Tu m'as séduit, Seigneur, et j'ai été séduit ; tu as été le plus
fort, et tu l'as emporté. J'ai entendu ta voix me dire : « Venez à
moi, vous tous qui portez le labeur et la charge, et moi je referai vos forces ».
Je suis venu à toi ; j'ai cru ce que tu m'as dit ; en quoi as-tu
refait mes forces ? Je ne connaissais pas le labeur ; mais maintenant
j'ai trouvé le labeur, et dans le labeur je défaille presque. Je ne
connaissais pas la charge ; mais maintenant je tombe de fatigue sous la
charge.
Et tu as dit : « Mon joug en effet est suave, et mon fardeau est léger ».
Où est-elle, cette suavité ? Où est-elle, cette légèreté ? Alors
que je me lasse sous le joug, que sous le fardeau je défaille. J'ai regardé
autour de moi, et il n'y a pas de secours ; j'ai cherché, et il n'y a
personne pour aider. Qu'est-ce là, Seigneur ? Aie pitié de moi, parce que
je suis infirme.
Où sont tes miséricordes anciennes ? Nos pères, qui nous ont précédé
sur cette voie, est-ce à la pointe de leur glaive qu'ils ont possédé la terre ?

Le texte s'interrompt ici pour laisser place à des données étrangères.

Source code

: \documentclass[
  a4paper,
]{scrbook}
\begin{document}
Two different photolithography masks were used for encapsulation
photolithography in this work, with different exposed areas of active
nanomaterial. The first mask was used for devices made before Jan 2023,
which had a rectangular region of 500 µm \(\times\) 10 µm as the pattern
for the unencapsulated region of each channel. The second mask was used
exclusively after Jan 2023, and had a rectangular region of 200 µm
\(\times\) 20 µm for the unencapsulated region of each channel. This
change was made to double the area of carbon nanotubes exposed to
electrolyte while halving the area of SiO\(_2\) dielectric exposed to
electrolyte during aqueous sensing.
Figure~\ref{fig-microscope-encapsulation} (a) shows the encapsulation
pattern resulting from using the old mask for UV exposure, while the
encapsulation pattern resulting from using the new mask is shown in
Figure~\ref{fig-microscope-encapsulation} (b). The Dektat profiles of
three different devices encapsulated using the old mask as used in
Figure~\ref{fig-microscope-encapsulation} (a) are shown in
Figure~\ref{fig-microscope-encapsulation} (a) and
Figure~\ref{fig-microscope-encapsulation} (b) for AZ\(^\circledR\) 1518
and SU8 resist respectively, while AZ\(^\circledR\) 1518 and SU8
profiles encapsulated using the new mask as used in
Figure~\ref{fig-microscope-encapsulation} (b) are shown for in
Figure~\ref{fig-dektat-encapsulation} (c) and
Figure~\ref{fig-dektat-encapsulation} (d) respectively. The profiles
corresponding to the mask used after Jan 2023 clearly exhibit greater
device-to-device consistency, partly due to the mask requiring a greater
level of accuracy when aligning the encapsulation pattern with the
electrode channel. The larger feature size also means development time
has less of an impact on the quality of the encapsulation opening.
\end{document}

Est-ce leurs bras qui les a sauvés ? Pas du tout, mais ton bras à toi, et
l'illumination de ton visage. Pourquoi ? Parce que tu t'es complu en eux.

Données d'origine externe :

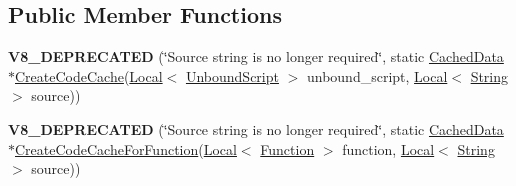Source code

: \subsection*{Public Member Functions}
\begin{DoxyCompactItemize}
\item 
\mbox{\label{classv8_1_1ScriptCompiler_acde1fbea8253cfcfc0f9139162b3a24a}} 
{\bfseries V8\+\_\+\+D\+E\+P\+R\+E\+C\+A\+T\+ED} (\char`\"{}Source string is no longer required\char`\"{}, static \mbox{\hyperlink{structv8_1_1ScriptCompiler_1_1CachedData}{Cached\+Data}} $\ast$\mbox{\hyperlink{classv8_1_1ScriptCompiler_a3083edf7f887a38f1024d11c0dd7ccdb}{Create\+Code\+Cache}}(\mbox{\hyperlink{classv8_1_1Local}{Local}}$<$ \mbox{\hyperlink{classv8_1_1UnboundScript}{Unbound\+Script}} $>$ unbound\+\_\+script, \mbox{\hyperlink{classv8_1_1Local}{Local}}$<$ \mbox{\hyperlink{classv8_1_1String}{String}} $>$ source))
\item 
\mbox{\label{classv8_1_1ScriptCompiler_ac4d49e3d704a153232fc6d9bdc3b9ea9}} 
{\bfseries V8\+\_\+\+D\+E\+P\+R\+E\+C\+A\+T\+ED} (\char`\"{}Source string is no longer required\char`\"{}, static \mbox{\hyperlink{structv8_1_1ScriptCompiler_1_1CachedData}{Cached\+Data}} $\ast$\mbox{\hyperlink{classv8_1_1ScriptCompiler_a558a38d3be1394c153dc45e1eb059aa7}{Create\+Code\+Cache\+For\+Function}}(\mbox{\hyperlink{classv8_1_1Local}{Local}}$<$ \mbox{\hyperlink{classv8_1_1Function}{Function}} $>$ function, \mbox{\hyperlink{classv8_1_1Local}{Local}}$<$ \mbox{\hyperlink{classv8_1_1String}{String}} $>$ source))
\end{DoxyCompactItemize}
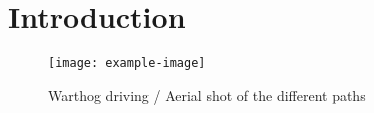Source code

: \section{Introduction}
\label{sec:intro}

\lightlipsum[1]

\begin{figure} [h]
	\centering
	\texttt{[image: example-image]}
	\caption{Warthog driving / Aerial shot of the different paths}
	\label{fig:front_fig}
\end{figure}

\lightlipsum[1]
\lightlipsum[1]
\lightlipsum[1]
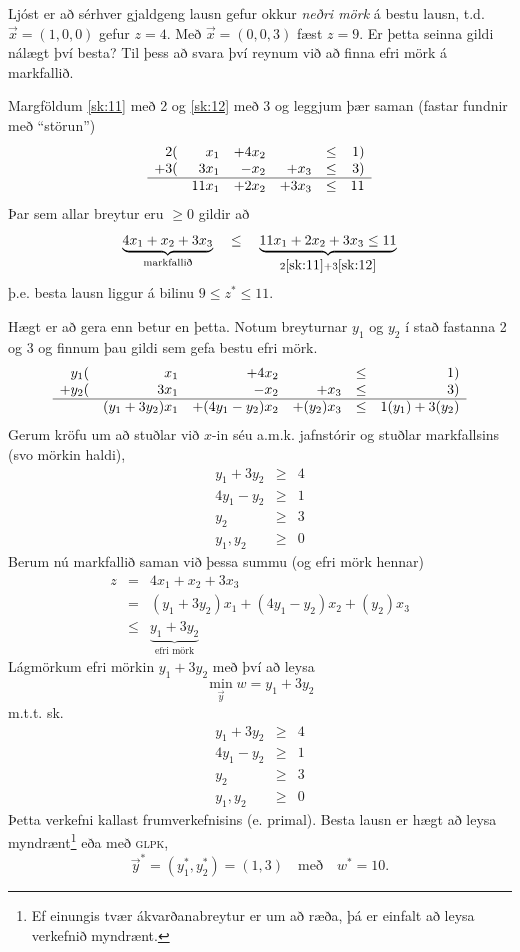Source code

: \begin{lausn}
Ljóst er að sérhver gjaldgeng lausn gefur okkur \emph{neðri mörk} á bestu lausn, t.d. $\vec{x}=(1,0,0)$ gefur $z=4$. Með $\vec{x}=(0,0,3)$ fæst $z=9$. Er þetta seinna gildi nálægt því besta? Til þess að svara því reynum við að finna efri mörk á markfallið.

Margföldum \eqref{sk:11} með 2 og \eqref{sk:12} með 3 og leggjum þær saman (fastar fundnir með ``störun'')
\[\begin{array}{rrrrrrl}
  2(&x_1& +4x_2&& \leq & 1)\\
+ 3(&3x_1&-x_2&+x_3&\leq & 3)\\ \hline
 &  11x_1&+2x_2&+3x_3 &\leq &11
\end{array}\]
Þar sem allar breytur eru $\geq0$ gildir að
$$ \underbrace{4x_1+x_2+3x_3}_{\textrm{markfallið}} \quad \leq \quad \underbrace{11x_1+2x_2+3x_3 \leq 11}_{2\eqref{sk:11}+3\eqref{sk:12}}
$$
þ.e. besta lausn liggur á bilinu $9\leq z^*\leq 11$.

Hægt er að gera enn betur en þetta. Notum breyturnar $y_1$ og $y_2$ í stað fastanna 2 og 3 og finnum þau gildi sem gefa bestu efri mörk. 
\[\begin{array}{rrrrrrl}
  y_1(&x_1& +4x_2&& \leq & 1)\\
+ y_2(&3x_1&-x_2&+x_3&\leq & 3)\\ \hline
 &  (y_1+3y_2)x_1&+(4y_1-y_2)x_2&+(y_2)x_3 &\leq &1(y_1)+3(y_2)
\end{array}\]
Gerum kröfu  um að stuðlar við $x$-in séu a.m.k. jafnstórir og stuðlar markfallsins (svo mörkin haldi), 
\begin{eqnarray*}
 y_1+3y_2 &\geq& 4\\
 4y_1-y_2&\geq&1\\
y_2&\geq&3\\
y_1,y_2&\geq&0
\end{eqnarray*}
Berum nú markfallið saman við þessa summu (og efri mörk hennar)
\begin{eqnarray*}
 z&=&4x_1+x_2+3x_3\\&=&(y_1+3y_2)x_1+(4y_1-y_2)x_2+(y_2)x_3 \\ &\leq &\underbrace{y_1+3y_2}_{\textrm{efri mörk}}
\end{eqnarray*}
Lágmörkum efri mörkin $y_1+3y_2$ með því að leysa
$$ \min_{\vec{y}} w =y_1+3y_2 $$
m.t.t. sk. 
\begin{eqnarray*}
 y_1+3y_2 &\geq& 4\\
 4y_1-y_2&\geq&1\\
y_2&\geq&3\\
y_1,y_2&\geq&0
\end{eqnarray*}
Þetta verkefni kallast  frumverkefnisins (e. primal). Besta lausn er hægt að leysa myndrænt\footnote{Ef einungis tvær ákvarðanabreytur er um að ræða, þá er einfalt að leysa verkefnið myndrænt.} eða með \textsc{glpk}, 
$$ \vec{y}^*=(y_1^*,y_2^*)=(1,3)\quad\textrm{með}\quad w^*=10.$$
\end{lausn}

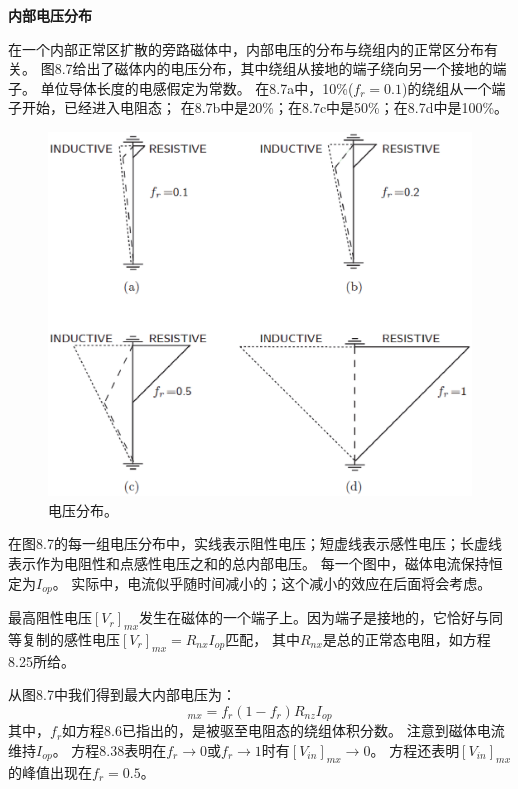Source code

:\textbf{内部电压分布}

在一个内部正常区扩散的旁路磁体中，内部电压的分布与绕组内的正常区分布有关。
图8.7给出了磁体内的电压分布，其中绕组从接地的端子绕向另一个接地的端子。
单位导体长度的电感假定为常数。
在8.7a中，10\%($f_r=0.1$)的绕组从一个端子开始，已经进入电阻态；
在8.7b中是20\%；在8.7c中是50\%；在8.7d中是100\%。

\begin{figure}
	\centering
	\includegraphics[scale=0.6]{chpt8/figs/fig8.7.eps}
	\caption{电压分布。}
\end{figure}

在图8.7的每一组电压分布中，实线表示阻性电压；短虚线表示感性电压；长虚线表示作为电阻性和点感性电压之和的总内部电压。
每一个图中，磁体电流保持恒定为$I_{op}$。
实际中，电流似乎随时间减小的；这个减小的效应在后面将会考虑。

最高阻性电压$[V_r]_{mx}$发生在磁体的一个端子上。因为端子是接地的，它恰好与同等复制的感性电压$[V_r]_{mx}=R_{nx}I_{op}$匹配，
其中$R_{nx}$是总的正常态电阻，如方程8.25所给。

从图8.7中我们得到最大内部电压为：
\begin{equation}%
[V_{in}]_{mx}=f_r(1-f_r)R_{nz}I_{op}
\end{equation}
其中，$f_r$如方程8.6已指出的，是被驱至电阻态的绕组体积分数。
注意到磁体电流维持$I_{op}$。
方程8.38表明在$f_r\rightarrow 0$或$f_r\rightarrow 1$时有$[V_{in}]_{mx}\rightarrow 0$。
方程还表明$[V_{in}]_{mx}$的峰值出现在$f_r=0.5$。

Tu es toi-même mon roi et mon Dieu, toi qui procures le salut à Jacob. Alors,
Seigneur, qu'y a-t-il en moi qui t'a déplu ? Pourquoi ne fais-tu pas
justice à ton serviteur ? Tu as dit, à propos de l'hommage de la pécheresse :
« Ce qu'elle pouvait, elle l'a fait ». Est-ce que moi aussi je n'ai
pas fait tout ce que je pouvais ? Et il me semble avoir fait plus que je
ne semblais pouvoir.
Réponse du Seigneur.
Mon fils, ne dédaigne pas la discipline de ton père, et ne sois pas abattu
quand il te reprend. Car, celui que le Seigneur chérit, il le châtie ; et
il flagelle tout fils qu'il reconnaît. Quel est en effet le fils que son père
ne corrige pas ? Si tu n'es pas soumis à la discipline, tu n'es pas fils,
mais enfant d'un autre.
Je ne t'ai pas séduit, fils, mais doucement jusqu'ici conduit. Ce que je t'ai
dit, ce qui t'a été proclamé : « Venez à moi », cette
parole a été clamée à tous, mais il n'a pas été donné à tous de venir.
De préférence à beaucoup de grands, qui se croient fortunés et puissants,
c'est à toi que ce fut donné. Ai-je péché contre toi en t'accordant ce
bienfait ? Tu murmures que je n'ai pas refait tes forces. Si je ne les
avais pas refaites, tu serais maintenant en pleine défaite.
Tu gémis sous mon joug ; tu te lasses sous mon fardeau. La suavité de mon
joug et la légèreté de mon fardeau viennent de la charité. Si tu avais la
charité, tu sentirais cette suavité ; si ta chair t'aimait, elle ne
peinerait pas ; et si elle peinait, la charité la soulagerait. Mon fardeau
et mon joug, tu ne pourras seul les porter ; si en les portant, tu as la
charité pour compagne, aussitôt tu admirera leur suavité.
Réponse.
Seigneur, c'est bien ce que j'ai dit : Ce que je pouvais, je l'ai fait. Ce
que je crois avoir reçu en mon pouvoir, mon misérable corps, mes membres
infirmes, je les ai consacrés à ton service. S'il avait été en mon pouvoir
de posséder la charité, depuis longtemps je serais parfait. Si tu ne la donnes
pas, je ne l'ai pas ; si je ne l'ai pas, je ne tiens plus. Combien je puis
peu tu le sais, tu le vois. De ce peu même, prends tout ce que tu veux, et concède
moi, intègre et parfaite, cette charité.
Le Seigneur.
Qu'arrivera-t-il, si je supplée a ton pouvoir insuffisant et si j'ajoute encore
cette charité que tu demandes ? Mais mon fils, soumets-toi à la
discipline. On ne va nulle part sinon par la route. Tu cherches la charité :
tu es entré sur la route qui conduit à la vie. Si tu ne quittes pas la route,
tu parviendras là où tu tends. Moi je te précéderai ; suis donc,.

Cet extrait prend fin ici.